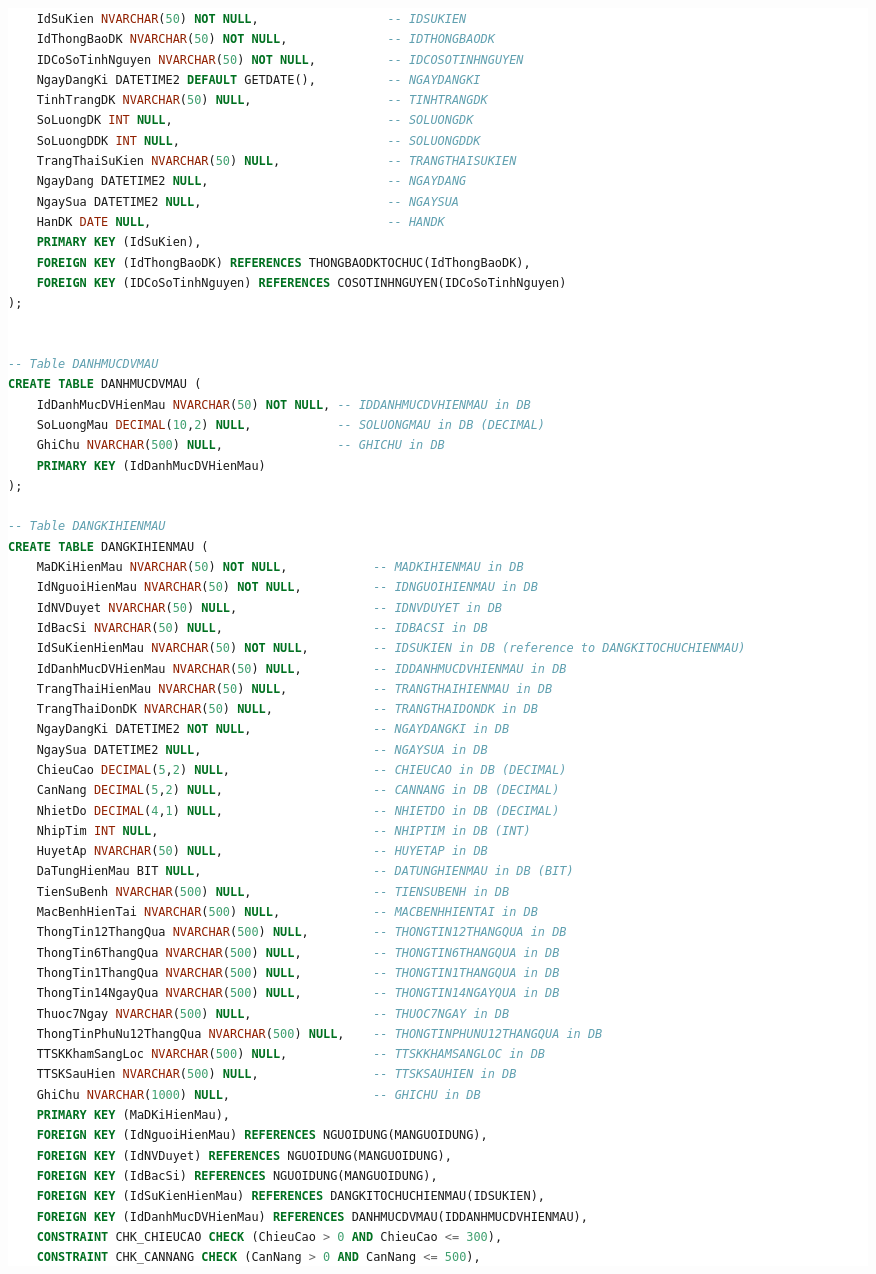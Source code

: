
 ```sql
    IdSuKien NVARCHAR(50) NOT NULL,                  -- IDSUKIEN
    IdThongBaoDK NVARCHAR(50) NOT NULL,              -- IDTHONGBAODK
    IDCoSoTinhNguyen NVARCHAR(50) NOT NULL,          -- IDCOSOTINHNGUYEN
    NgayDangKi DATETIME2 DEFAULT GETDATE(),          -- NGAYDANGKI
    TinhTrangDK NVARCHAR(50) NULL,                   -- TINHTRANGDK
    SoLuongDK INT NULL,                              -- SOLUONGDK
    SoLuongDDK INT NULL,                             -- SOLUONGDDK
    TrangThaiSuKien NVARCHAR(50) NULL,               -- TRANGTHAISUKIEN
    NgayDang DATETIME2 NULL,                         -- NGAYDANG
    NgaySua DATETIME2 NULL,                          -- NGAYSUA
    HanDK DATE NULL,                                 -- HANDK
    PRIMARY KEY (IdSuKien),
    FOREIGN KEY (IdThongBaoDK) REFERENCES THONGBAODKTOCHUC(IdThongBaoDK),
    FOREIGN KEY (IDCoSoTinhNguyen) REFERENCES COSOTINHNGUYEN(IDCoSoTinhNguyen)
);


-- Table DANHMUCDVMAU
CREATE TABLE DANHMUCDVMAU (
    IdDanhMucDVHienMau NVARCHAR(50) NOT NULL, -- IDDANHMUCDVHIENMAU in DB
    SoLuongMau DECIMAL(10,2) NULL,            -- SOLUONGMAU in DB (DECIMAL)
    GhiChu NVARCHAR(500) NULL,                -- GHICHU in DB
    PRIMARY KEY (IdDanhMucDVHienMau)
);

-- Table DANGKIHIENMAU
CREATE TABLE DANGKIHIENMAU (
    MaDKiHienMau NVARCHAR(50) NOT NULL,            -- MADKIHIENMAU in DB
    IdNguoiHienMau NVARCHAR(50) NOT NULL,          -- IDNGUOIHIENMAU in DB
    IdNVDuyet NVARCHAR(50) NULL,                   -- IDNVDUYET in DB
    IdBacSi NVARCHAR(50) NULL,                     -- IDBACSI in DB
    IdSuKienHienMau NVARCHAR(50) NOT NULL,         -- IDSUKIEN in DB (reference to DANGKITOCHUCHIENMAU)
    IdDanhMucDVHienMau NVARCHAR(50) NULL,          -- IDDANHMUCDVHIENMAU in DB
    TrangThaiHienMau NVARCHAR(50) NULL,            -- TRANGTHAIHIENMAU in DB
    TrangThaiDonDK NVARCHAR(50) NULL,              -- TRANGTHAIDONDK in DB
    NgayDangKi DATETIME2 NOT NULL,                 -- NGAYDANGKI in DB
    NgaySua DATETIME2 NULL,                        -- NGAYSUA in DB
    ChieuCao DECIMAL(5,2) NULL,                    -- CHIEUCAO in DB (DECIMAL)
    CanNang DECIMAL(5,2) NULL,                     -- CANNANG in DB (DECIMAL)
    NhietDo DECIMAL(4,1) NULL,                     -- NHIETDO in DB (DECIMAL)
    NhipTim INT NULL,                              -- NHIPTIM in DB (INT)
    HuyetAp NVARCHAR(50) NULL,                     -- HUYETAP in DB
    DaTungHienMau BIT NULL,                        -- DATUNGHIENMAU in DB (BIT)
    TienSuBenh NVARCHAR(500) NULL,                 -- TIENSUBENH in DB
    MacBenhHienTai NVARCHAR(500) NULL,             -- MACBENHHIENTAI in DB
    ThongTin12ThangQua NVARCHAR(500) NULL,         -- THONGTIN12THANGQUA in DB
    ThongTin6ThangQua NVARCHAR(500) NULL,          -- THONGTIN6THANGQUA in DB
    ThongTin1ThangQua NVARCHAR(500) NULL,          -- THONGTIN1THANGQUA in DB
    ThongTin14NgayQua NVARCHAR(500) NULL,          -- THONGTIN14NGAYQUA in DB
    Thuoc7Ngay NVARCHAR(500) NULL,                 -- THUOC7NGAY in DB
    ThongTinPhuNu12ThangQua NVARCHAR(500) NULL,    -- THONGTINPHUNU12THANGQUA in DB
    TTSKKhamSangLoc NVARCHAR(500) NULL,            -- TTSKKHAMSANGLOC in DB
    TTSKSauHien NVARCHAR(500) NULL,                -- TTSKSAUHIEN in DB
    GhiChu NVARCHAR(1000) NULL,                    -- GHICHU in DB
    PRIMARY KEY (MaDKiHienMau),
    FOREIGN KEY (IdNguoiHienMau) REFERENCES NGUOIDUNG(MANGUOIDUNG),
    FOREIGN KEY (IdNVDuyet) REFERENCES NGUOIDUNG(MANGUOIDUNG),
    FOREIGN KEY (IdBacSi) REFERENCES NGUOIDUNG(MANGUOIDUNG),
    FOREIGN KEY (IdSuKienHienMau) REFERENCES DANGKITOCHUCHIENMAU(IDSUKIEN),
    FOREIGN KEY (IdDanhMucDVHienMau) REFERENCES DANHMUCDVMAU(IDDANHMUCDVHIENMAU),
    CONSTRAINT CHK_CHIEUCAO CHECK (ChieuCao > 0 AND ChieuCao <= 300),
    CONSTRAINT CHK_CANNANG CHECK (CanNang > 0 AND CanNang <= 500),
```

※ ※ ※

## PROMPT
Your answer should consist of the lines from the material that contain "GhiChu".

## ANSWER
    GhiChu NVARCHAR(500) NULL,                -- GHICHU in DB
    GhiChu NVARCHAR(1000) NULL,                    -- GHICHU in DB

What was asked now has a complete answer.